Segment Start: Data to use
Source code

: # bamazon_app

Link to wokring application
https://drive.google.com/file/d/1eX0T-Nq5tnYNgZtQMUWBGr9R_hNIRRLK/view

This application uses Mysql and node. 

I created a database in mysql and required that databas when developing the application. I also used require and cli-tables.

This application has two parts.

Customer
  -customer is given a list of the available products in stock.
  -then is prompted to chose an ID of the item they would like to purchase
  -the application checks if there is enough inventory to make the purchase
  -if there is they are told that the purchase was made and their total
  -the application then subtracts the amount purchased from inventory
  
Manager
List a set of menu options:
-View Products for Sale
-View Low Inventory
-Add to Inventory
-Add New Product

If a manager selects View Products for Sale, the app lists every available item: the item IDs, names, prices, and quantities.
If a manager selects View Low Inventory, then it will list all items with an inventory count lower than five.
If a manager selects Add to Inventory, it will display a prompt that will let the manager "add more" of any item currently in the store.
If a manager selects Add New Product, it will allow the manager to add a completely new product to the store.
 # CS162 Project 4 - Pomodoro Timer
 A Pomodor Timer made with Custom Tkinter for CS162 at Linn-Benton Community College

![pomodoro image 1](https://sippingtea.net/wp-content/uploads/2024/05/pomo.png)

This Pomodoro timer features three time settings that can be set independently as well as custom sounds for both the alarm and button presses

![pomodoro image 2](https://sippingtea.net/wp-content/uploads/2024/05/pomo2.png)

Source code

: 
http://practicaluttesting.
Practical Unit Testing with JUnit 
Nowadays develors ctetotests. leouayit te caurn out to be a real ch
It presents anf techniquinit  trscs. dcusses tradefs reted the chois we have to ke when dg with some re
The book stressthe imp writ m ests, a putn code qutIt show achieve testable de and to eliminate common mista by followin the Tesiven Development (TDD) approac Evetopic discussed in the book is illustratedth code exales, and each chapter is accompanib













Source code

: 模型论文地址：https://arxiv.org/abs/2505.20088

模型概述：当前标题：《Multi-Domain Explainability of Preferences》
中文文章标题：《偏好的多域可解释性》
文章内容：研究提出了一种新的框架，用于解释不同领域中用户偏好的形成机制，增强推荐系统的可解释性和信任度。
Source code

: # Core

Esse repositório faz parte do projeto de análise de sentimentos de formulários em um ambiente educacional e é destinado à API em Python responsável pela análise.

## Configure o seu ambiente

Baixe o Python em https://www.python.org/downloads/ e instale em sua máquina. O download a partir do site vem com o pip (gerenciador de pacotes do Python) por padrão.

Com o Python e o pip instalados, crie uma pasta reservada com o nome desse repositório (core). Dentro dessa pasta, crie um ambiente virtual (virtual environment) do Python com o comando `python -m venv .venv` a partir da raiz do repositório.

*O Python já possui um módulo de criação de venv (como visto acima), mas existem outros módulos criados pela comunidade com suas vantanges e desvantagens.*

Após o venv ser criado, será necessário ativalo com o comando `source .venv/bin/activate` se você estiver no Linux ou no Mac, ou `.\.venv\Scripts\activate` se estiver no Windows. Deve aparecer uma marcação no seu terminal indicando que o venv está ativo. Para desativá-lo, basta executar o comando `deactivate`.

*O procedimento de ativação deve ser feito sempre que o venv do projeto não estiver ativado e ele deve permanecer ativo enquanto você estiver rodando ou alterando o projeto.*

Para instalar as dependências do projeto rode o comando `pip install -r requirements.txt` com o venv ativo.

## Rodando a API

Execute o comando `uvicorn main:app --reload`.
Segment End: Data to use
§ **Work item**:
In the records above, find every line containing the word "with" and show it.

§ **Output of the exercise**:
If a manager selects View Low Inventory, then it will list all items with an inventory count lower than five.
 A Pomodor Timer made with Custom Tkinter for CS162 at Linn-Benton Community College
Practical Unit Testing with JUnit 
It presents anf techniquinit  trscs. dcusses tradefs reted the chois we have to ke when dg with some re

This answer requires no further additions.